Restoring a backup will overwrite your current Infrahub data. Create a safety backup before proceeding if you need to preserve any recent changes.
High availability (CloudNativePG)
If your deployment uses a CloudNativePG HA PostgreSQL cluster, the restore process automatically detects and targets the primary pod. No special configuration is needed. See the Kubernetes backup guide for details on supported HA operators.
Prerequisites
Before restoring:
- A backup file stored in S3-compatible storage
- The backup was created from the same Infrahub edition (Community or Enterprise)

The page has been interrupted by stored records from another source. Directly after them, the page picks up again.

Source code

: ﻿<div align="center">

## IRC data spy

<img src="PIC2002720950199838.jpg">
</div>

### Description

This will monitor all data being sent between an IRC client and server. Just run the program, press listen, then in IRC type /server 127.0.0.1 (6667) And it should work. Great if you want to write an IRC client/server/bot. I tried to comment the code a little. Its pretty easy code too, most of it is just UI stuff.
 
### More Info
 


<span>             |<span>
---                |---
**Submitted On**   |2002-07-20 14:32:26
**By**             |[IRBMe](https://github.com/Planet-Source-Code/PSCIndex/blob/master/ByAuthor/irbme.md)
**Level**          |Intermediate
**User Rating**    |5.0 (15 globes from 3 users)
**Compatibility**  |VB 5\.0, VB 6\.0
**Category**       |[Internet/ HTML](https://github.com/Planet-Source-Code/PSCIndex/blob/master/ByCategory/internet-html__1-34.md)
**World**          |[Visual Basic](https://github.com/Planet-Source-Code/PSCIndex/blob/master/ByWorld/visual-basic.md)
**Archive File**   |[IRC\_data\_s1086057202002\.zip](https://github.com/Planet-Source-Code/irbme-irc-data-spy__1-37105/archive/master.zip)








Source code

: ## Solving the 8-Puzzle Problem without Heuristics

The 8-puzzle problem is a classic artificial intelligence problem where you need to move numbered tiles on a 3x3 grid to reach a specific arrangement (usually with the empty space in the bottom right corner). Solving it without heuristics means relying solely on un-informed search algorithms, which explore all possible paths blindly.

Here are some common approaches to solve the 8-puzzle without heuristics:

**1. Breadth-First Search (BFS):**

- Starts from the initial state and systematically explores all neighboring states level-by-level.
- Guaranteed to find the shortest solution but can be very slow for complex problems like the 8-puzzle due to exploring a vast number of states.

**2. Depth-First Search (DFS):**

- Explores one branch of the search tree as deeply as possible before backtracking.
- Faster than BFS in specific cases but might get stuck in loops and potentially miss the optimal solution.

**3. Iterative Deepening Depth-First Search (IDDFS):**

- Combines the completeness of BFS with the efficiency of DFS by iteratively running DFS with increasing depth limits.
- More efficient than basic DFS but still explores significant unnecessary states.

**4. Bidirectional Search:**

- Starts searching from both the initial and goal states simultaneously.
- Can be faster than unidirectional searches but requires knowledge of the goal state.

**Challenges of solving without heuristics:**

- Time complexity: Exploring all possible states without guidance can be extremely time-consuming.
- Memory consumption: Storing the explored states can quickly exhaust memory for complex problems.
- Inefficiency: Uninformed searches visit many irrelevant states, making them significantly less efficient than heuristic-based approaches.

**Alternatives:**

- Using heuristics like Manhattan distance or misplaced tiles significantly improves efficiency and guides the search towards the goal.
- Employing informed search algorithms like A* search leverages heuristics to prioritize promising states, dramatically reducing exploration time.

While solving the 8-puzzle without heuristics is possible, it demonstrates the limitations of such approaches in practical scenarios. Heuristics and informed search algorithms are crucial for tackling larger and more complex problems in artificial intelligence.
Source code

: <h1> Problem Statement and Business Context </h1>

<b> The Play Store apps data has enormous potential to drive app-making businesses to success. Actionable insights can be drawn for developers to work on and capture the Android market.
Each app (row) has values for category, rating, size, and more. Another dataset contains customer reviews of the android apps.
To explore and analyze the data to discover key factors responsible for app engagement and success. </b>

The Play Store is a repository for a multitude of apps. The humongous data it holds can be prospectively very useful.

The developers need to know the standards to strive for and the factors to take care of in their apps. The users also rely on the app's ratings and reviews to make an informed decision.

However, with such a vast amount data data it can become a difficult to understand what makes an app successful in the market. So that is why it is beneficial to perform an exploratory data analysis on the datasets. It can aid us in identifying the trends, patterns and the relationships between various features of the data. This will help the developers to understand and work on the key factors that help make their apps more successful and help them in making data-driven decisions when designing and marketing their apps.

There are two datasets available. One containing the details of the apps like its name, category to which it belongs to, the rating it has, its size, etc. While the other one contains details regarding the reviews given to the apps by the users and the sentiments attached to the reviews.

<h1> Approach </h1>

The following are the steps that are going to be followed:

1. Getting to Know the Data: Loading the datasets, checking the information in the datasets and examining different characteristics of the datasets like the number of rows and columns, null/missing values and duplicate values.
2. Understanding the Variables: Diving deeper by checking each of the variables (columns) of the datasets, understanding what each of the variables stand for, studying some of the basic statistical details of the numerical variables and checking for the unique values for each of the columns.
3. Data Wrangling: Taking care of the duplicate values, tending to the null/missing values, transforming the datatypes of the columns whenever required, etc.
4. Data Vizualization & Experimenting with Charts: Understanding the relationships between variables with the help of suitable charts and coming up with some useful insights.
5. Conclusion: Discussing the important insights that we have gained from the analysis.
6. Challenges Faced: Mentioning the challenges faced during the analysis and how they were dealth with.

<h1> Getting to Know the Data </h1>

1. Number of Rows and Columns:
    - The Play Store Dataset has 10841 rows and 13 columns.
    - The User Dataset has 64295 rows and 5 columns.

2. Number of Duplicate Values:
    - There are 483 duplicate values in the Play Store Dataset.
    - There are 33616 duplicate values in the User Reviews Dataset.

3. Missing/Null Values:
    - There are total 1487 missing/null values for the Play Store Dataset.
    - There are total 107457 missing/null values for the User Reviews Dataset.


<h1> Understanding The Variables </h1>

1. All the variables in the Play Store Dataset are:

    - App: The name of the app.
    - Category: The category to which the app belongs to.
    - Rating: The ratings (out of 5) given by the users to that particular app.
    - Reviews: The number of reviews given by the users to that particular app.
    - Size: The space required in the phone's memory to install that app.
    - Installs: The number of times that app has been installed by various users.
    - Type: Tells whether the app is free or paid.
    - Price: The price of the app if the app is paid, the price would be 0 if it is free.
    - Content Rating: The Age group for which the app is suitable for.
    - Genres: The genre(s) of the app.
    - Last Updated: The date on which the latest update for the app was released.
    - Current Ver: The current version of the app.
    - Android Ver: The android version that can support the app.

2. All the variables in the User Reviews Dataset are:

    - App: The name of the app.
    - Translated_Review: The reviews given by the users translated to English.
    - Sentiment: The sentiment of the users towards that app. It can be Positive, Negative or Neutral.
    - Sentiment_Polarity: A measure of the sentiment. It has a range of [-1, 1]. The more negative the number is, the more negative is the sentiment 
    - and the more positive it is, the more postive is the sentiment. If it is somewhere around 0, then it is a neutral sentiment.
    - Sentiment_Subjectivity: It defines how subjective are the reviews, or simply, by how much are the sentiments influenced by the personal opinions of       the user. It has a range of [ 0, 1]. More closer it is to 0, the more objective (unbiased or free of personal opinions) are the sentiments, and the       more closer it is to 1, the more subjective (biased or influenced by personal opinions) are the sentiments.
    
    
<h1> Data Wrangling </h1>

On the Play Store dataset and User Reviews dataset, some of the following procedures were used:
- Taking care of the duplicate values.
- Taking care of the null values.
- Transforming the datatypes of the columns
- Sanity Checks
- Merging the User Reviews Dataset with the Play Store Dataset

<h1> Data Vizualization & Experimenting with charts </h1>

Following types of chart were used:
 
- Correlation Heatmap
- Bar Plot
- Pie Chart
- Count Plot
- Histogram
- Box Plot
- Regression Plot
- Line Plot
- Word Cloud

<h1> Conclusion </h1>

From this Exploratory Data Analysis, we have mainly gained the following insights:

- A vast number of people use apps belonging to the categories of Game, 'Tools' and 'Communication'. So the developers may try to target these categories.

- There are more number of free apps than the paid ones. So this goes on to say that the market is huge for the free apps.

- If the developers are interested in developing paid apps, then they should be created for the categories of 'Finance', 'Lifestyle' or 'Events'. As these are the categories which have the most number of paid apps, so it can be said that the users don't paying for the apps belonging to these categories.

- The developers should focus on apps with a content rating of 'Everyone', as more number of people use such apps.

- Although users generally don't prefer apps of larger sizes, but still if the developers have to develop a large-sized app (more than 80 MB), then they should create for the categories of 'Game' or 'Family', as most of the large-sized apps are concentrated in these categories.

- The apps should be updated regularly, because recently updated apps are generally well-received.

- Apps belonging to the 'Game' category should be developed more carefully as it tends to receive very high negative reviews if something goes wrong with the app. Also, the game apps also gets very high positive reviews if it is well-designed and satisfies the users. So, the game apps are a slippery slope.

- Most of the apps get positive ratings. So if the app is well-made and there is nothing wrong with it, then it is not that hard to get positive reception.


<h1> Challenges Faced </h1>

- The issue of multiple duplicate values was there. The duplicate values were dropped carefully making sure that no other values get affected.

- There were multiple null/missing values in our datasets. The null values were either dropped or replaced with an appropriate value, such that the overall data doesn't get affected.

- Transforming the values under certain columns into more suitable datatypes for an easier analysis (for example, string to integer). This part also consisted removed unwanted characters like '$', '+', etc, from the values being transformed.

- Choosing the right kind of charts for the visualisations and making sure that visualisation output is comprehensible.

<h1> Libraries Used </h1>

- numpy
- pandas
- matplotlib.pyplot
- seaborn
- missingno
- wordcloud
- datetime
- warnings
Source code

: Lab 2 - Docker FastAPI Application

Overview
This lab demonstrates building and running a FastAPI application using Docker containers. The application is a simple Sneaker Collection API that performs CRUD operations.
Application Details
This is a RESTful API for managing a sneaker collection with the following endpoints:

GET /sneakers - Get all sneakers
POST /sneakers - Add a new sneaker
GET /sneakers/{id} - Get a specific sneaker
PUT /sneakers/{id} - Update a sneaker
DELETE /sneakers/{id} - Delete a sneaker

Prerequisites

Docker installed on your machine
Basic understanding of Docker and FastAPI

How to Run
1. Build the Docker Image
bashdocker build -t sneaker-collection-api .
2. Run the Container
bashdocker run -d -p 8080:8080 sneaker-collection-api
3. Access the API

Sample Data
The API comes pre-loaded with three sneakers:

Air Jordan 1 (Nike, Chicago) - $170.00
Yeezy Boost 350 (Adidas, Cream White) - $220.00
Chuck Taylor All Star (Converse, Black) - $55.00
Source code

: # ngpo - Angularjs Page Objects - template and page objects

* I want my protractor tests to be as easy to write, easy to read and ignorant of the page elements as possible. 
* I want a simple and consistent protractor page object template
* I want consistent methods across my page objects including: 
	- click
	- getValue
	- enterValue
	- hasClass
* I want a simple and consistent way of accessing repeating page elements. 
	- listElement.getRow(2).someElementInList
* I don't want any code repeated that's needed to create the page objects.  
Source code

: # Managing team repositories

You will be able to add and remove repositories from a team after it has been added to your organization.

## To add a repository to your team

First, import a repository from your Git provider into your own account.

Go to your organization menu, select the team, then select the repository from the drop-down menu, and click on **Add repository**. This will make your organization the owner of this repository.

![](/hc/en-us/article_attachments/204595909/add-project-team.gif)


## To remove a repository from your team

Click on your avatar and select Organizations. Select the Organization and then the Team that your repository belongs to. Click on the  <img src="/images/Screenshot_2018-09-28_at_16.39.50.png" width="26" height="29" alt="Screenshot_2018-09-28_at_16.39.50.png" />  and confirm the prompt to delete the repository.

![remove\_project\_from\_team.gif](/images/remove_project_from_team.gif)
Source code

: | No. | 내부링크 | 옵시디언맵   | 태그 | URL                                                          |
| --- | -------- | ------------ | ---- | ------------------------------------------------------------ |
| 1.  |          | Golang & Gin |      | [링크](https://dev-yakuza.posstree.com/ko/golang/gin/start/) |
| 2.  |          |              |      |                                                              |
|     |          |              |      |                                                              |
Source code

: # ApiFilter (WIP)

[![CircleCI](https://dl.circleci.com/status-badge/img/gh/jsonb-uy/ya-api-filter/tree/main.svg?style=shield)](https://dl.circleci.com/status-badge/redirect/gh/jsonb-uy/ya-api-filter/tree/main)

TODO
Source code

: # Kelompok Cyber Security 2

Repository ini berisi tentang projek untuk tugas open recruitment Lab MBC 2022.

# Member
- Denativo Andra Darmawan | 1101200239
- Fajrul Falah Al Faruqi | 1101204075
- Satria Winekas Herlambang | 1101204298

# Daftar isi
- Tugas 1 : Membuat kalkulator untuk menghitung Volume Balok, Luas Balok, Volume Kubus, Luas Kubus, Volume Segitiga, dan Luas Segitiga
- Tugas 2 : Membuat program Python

- Access to modify Helm values for your Infrahub deployment
- S3 credentials with read access to the backup bucket
Step 1: Identify the backup to restore
List available backups in your S3 bucket:
# AWS S3
aws s3 ls s3://my-infrahub-backups/
# MinIO
mc ls myminio/my-infrahub-backups/
Note the exact filename of the backup you want to restore, for example:
infrahub_backup_20250120_020000.tar.gz
Verify backup metadata
Before restoring, verify the backup is compatible:
# Download and inspect metadata
aws s3 cp s3://my-infrahub-backups/infrahub_backup_20250120_020000.tar.gz ./
tar -xzOf infrahub_backup_20250120_020000.tar.gz backup_information.json | jq '.'
Check that:
neo4j_editionmatches your current deploymentinfrahub_versionis compatible with your target versioncomponentsincludes the data you need to restore
Step 2: Configure S3 source
Create or verify the S3 credentials secret exists:
kubectl create secret generic backup-s3-credentials \
--namespace infrahub \
--from-literal=AWS_ACCESS_KEY_ID=your-access-key \
--from-literal=AWS_SECRET_ACCESS_KEY=your-secret-key
Step 3: Configure the restore Job
- Via Infrahub Helm Chart (Recommended)
- Standalone Chart
Add the restore configuration to your Infrahub Helm values:
# values.yaml for Infrahub Helm chart
infrahub-backup:
enabled: true
# Disable backup during restore
backup:
enabled: false
# Enable restore
restore:
enabled: true
s3:
bucket: "my-infrahub-backups"
key: "infrahub_backup_20250120_020000.tar.gz"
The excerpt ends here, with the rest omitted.